オーストラリア旅行、楽しかった話をなかなか書く気になれなかったのは、たくさん報道されている、山火事の件と何かが引っかかっていたから、何を書いていいかわからなかった。
この数日で言いたいことがなんとなく見えてきた。
わたしの行ったゴールドコースト&バイロンベイは幸運なことに(と言うのも相当気が引ける)無害だったから、緊迫感とは無縁だった。
バイロンベイでは明け方まで、町中のバーから歓声がいつまでも引かなかった。ナイフ&フォークにグラスの音、人の話し声、笑い声。わたしの好きな「人が生きている音」だ。なぜかこの音が日本には存在しないように思う。
みんながヒステリックになっても仕方がないから、楽しめる人は楽しむ、というスタンスが好きだ。「自粛しろ」みたいな話はゴメンだ。
しかし、火事の煙はチリやアルゼンチンにまで到達しているという。
オーストラリアの地理に一切詳しくなかったけれど、ゴールドコーストはクイーンズランド、バイロンはニューサウスウェールズ州の北限。
燃えているのは主に、そのニューサウスウェールズ。
そう、この行くまで知らなかった州の名前で「あ、そうか、オーストラリアはイギリスだ」と実感した。
もちろん国旗を見りゃ宗主国イギリスだってことぐらいわかってた。あの強烈なコックニーアクセントがどうにかなっちゃったような豪英語(ほんと聞き取れなかった)も、右ハンドルで左側通行ということも、なんとなく見かける「キャプテン・クック」の文字も、行ってみて初めてわかる「あ、そうかイギリスね」感だった。
バイロンベイはオーガニックな町で、ヨガやメディテーションが盛ん。わたしもアーユルヴェーダのトリートメントを受けたし、クリスタルやエナジーストーン、オラクルカードなどを扱うショップもいくつか見た。
のんびりしていて、「すこやか」で、町にジャンクなものがない。
こんなとこに住んで、サーフィンして、アクセサリー作って売って、のんびり暮らしたら最高だろうなぁ、と思った。
そもそも行く前から、バイロンベイはアボリジニの聖地だったみたいだよという情報を得ていたし、レイライン上にあるとかなんとか、だからそもそもの「気」がいい、つまり振動数が高いらしい、ということは聞いていた。
アボリジニには共感する。
「ドリームタイム」と「ソングライン」。宇宙の仕組みと地上の知恵。
そんな彼らの聖地。。。。
やられた人たちが大切にしていた場所。そもそもそこにいた彼らは迫害され、虐殺された。

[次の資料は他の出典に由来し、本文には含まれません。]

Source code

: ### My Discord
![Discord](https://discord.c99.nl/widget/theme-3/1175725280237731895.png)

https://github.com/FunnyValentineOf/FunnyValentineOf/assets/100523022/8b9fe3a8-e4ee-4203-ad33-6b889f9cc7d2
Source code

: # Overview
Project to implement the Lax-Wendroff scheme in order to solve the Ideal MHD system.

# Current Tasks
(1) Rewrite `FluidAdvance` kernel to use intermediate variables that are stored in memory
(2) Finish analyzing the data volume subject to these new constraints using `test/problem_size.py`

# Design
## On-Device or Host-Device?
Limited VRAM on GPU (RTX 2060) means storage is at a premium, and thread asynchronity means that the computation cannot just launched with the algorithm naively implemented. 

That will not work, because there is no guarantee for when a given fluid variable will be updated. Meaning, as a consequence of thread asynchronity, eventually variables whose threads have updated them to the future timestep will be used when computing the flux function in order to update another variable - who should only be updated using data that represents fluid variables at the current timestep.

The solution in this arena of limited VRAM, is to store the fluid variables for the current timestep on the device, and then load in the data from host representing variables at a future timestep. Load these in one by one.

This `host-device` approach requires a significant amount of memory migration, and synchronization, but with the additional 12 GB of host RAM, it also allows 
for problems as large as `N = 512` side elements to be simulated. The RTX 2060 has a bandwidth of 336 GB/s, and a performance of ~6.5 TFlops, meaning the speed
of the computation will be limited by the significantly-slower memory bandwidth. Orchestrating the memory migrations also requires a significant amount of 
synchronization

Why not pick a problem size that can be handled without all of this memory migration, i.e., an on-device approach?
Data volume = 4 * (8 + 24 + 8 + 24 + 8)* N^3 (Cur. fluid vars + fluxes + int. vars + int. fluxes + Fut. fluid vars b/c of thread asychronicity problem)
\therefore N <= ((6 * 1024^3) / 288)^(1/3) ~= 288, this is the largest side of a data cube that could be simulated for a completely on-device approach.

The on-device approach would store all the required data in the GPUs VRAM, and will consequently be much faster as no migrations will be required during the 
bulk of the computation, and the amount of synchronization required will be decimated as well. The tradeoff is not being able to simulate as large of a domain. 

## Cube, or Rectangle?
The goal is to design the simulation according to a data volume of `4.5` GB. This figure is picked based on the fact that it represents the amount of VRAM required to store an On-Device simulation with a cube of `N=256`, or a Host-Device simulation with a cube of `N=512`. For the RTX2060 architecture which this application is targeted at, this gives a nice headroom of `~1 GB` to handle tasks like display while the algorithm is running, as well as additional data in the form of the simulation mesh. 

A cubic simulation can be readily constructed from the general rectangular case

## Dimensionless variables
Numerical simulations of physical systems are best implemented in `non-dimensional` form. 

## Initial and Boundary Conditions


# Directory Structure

わたしは「やられた方」に想いを馳せてしまうから、どこにいっても手放しで絶賛したりできない。
そして現地に、アボリジニの遺構とか足跡を顕彰するようなものを見ることは、ついぞなかった。
ふ〜ん、、、て思った。そういうものは一切なかった。
ゴールドコーストはビルにょきにょき。
ホテルの部屋から見た景色。
左は海岸、町の中に川、遠くに山々が見える。素晴らしい眺め。
そしてここはまだまだ「発展」するんだろう。写真を見たらわかる通り、「土地」があるから。
低層の土地は買収され、いくらでもにょきにょきするだろう。
最近の中華系ビルはデザインも素敵だ。「Jewel tower」と呼ばれているらしい、一見して水晶っぽい。
「昔はな〜んにもなかったところ」が、数十年でにょきにょきし、そして人は前よりあくせくするようになった、と言ってた。
新しくてきれいで、「発展」を続ける町は、どこを見ても「衰退」しか感じられないジャパンから見ると感慨深い。
で、新しくてきれいで快適だけれども、
何もかもが「最近の話」で、町のどこかに「歴史」を感じさせるものがない。「若い国」「新しい国」だから当然ちゃ当然だが、
でも、イギリス以前に人間住んでたよってことは、ここではないことになっているのかしら、ってわたしは考えてしまった。
先住民迫害の歴史を謝罪したのは21世紀になってから(つい最近のこと)。
遅いと思う。
山が燃えているのは異常気象による高温化、極度な乾燥によるものって言う。
現地の元森林保護官(レンジャー)だった人のガイドで森に行ったけれど、
そういう立場の人に言わせりゃ、森林レンジャーの給料は他の公務員よりはるかに低く、過酷な仕事なのに国は力を入れていない。山は手入れしなければ、一度の出火であっという間に火が回ってしまう。。。という「保全の問題」だ。
そういう側面もあるだろう。
けれどやっぱりわたしには「火の浄化」なんだろうな、としか思えない。
それは人類がしてきたことの結果。
何千年も生きてきた巨木たちが、燃えている。なんの罪もない動物たちが死んでいる。
人より動物が好きなわたしは、泣きたくなるからニュースは見ない。
「発展のあと」を知っているジャパンから来たわたしは、にょきにょきする町を見ながら、そんな発展もただのサイクル、ただのプロセス、どうせみんな同じ結果になる、って心のどこかで思っている。そしてその結果さえただのプロセスに過ぎない。終わるものは終わる。強制的にでも。
しかしその先も続くものは続く。
まあ、わたしはどう考えても「世界の捉え方」は現代人よりは先住民の感覚に近い。
そしてこの火災についても、ぎゃあぎゃあ言うのは控えたい。
わたしたちに必要なのは覚悟だけ。
すべてはプロセス。
読んでくれてありがとう!
またね!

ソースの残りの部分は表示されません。